Beginning at the first line of the material, output each line exactly until you reach and include the line containing "envelope with time". Leave every picture out.

------------------------------------------------------------

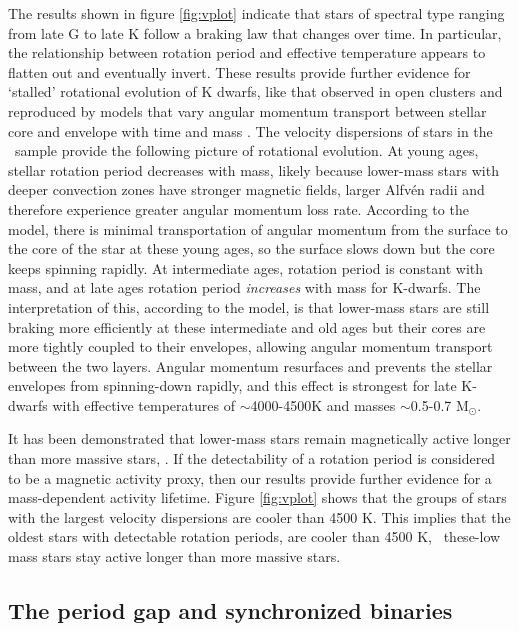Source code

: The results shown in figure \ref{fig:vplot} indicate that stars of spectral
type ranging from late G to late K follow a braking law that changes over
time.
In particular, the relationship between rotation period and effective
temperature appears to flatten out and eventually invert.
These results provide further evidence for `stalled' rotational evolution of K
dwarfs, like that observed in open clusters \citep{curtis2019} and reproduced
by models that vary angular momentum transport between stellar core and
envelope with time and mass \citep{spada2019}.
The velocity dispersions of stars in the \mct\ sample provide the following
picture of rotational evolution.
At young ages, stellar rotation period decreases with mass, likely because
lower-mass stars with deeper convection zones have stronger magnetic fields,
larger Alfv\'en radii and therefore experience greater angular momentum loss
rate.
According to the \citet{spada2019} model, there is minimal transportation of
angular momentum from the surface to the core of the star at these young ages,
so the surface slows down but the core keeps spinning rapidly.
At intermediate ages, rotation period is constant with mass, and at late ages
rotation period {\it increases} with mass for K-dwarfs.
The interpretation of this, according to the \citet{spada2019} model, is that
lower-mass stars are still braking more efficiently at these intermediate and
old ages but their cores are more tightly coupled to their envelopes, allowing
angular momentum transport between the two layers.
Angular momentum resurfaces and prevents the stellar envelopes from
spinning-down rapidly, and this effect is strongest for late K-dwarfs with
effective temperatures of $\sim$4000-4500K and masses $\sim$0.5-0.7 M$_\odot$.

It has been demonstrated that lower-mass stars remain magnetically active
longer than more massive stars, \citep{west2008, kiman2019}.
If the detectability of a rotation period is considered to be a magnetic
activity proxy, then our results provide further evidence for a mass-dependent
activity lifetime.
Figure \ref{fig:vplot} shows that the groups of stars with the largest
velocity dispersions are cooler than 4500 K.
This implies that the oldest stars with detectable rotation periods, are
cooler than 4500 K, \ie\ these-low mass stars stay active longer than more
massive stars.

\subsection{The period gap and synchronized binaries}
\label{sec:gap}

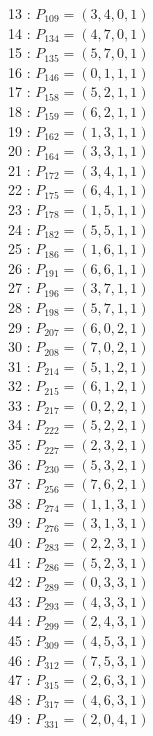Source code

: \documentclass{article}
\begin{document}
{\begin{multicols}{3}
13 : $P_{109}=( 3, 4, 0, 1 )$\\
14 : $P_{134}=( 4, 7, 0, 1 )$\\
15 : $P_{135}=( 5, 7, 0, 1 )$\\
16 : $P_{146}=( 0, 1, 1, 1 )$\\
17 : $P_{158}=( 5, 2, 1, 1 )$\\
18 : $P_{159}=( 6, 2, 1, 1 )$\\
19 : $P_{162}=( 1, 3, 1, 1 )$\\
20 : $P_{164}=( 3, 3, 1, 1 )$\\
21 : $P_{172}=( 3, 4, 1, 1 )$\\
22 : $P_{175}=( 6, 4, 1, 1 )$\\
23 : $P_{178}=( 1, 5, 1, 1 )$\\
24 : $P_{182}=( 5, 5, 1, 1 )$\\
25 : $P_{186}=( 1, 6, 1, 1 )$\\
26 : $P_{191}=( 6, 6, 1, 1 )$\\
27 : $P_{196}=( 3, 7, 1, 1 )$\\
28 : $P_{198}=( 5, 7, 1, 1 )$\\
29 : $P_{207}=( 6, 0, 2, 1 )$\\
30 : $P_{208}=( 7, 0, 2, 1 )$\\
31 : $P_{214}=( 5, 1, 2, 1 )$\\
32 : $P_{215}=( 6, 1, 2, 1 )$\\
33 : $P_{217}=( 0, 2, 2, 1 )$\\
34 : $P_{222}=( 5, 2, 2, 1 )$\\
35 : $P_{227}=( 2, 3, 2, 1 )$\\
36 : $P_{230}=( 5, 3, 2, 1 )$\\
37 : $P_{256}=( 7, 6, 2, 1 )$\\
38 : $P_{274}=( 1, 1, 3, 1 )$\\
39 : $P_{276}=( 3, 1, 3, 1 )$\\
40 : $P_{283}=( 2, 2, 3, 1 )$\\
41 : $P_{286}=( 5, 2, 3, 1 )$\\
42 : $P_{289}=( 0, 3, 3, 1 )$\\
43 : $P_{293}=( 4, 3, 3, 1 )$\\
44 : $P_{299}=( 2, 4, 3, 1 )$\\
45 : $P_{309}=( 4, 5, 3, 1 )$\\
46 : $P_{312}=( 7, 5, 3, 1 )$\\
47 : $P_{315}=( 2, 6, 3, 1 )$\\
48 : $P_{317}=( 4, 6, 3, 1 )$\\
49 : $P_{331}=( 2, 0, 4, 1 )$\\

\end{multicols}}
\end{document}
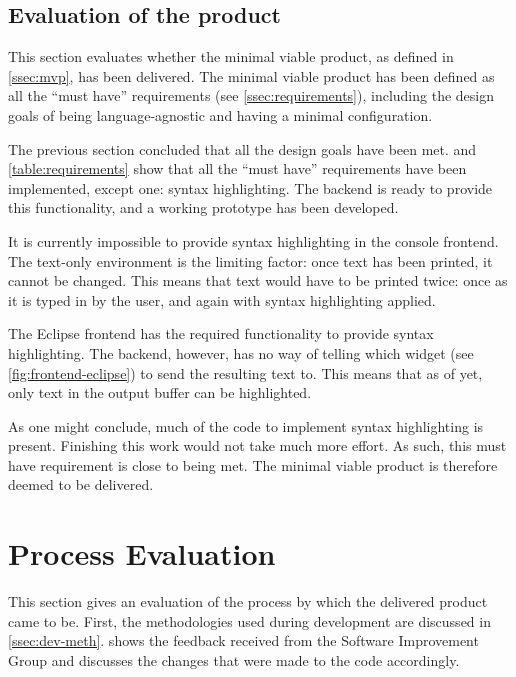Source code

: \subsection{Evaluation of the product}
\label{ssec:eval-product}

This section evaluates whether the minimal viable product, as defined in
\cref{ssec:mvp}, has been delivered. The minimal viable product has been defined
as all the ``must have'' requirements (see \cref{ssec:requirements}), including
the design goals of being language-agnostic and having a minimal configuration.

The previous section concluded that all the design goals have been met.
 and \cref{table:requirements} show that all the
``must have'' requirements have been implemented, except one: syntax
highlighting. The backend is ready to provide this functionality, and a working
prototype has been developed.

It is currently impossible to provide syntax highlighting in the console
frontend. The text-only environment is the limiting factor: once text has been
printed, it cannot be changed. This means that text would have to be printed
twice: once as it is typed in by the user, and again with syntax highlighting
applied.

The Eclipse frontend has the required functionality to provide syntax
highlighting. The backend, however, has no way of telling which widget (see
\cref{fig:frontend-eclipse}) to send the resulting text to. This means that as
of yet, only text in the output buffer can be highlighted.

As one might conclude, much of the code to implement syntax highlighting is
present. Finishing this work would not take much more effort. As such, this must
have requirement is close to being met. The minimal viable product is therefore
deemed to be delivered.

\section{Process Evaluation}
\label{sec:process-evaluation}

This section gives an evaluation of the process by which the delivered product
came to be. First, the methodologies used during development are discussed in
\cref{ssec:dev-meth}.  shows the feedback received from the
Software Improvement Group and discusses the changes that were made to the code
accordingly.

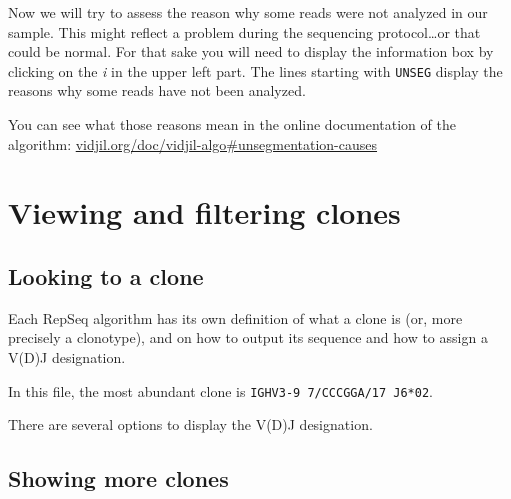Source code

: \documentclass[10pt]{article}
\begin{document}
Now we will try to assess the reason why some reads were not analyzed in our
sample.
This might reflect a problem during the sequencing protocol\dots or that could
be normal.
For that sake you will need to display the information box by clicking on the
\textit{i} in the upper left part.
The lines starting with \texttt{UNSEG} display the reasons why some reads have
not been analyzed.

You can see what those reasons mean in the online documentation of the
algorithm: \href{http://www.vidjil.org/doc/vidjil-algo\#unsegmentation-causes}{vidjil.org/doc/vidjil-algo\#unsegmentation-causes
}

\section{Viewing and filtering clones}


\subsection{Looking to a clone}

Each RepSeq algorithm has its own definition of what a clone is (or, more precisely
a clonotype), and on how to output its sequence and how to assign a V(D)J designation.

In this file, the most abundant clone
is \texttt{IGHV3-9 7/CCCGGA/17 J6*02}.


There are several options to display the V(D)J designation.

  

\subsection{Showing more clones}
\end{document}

------------------------------------------------------------

■ ANSWER SECTION ■
Source code

: The results shown in figure \ref{fig:vplot} indicate that stars of spectral
type ranging from late G to late K follow a braking law that changes over
time.
In particular, the relationship between rotation period and effective
temperature appears to flatten out and eventually invert.
These results provide further evidence for `stalled' rotational evolution of K
dwarfs, like that observed in open clusters \citep{curtis2019} and reproduced
by models that vary angular momentum transport between stellar core and
envelope with time and mass \citep{spada2019}.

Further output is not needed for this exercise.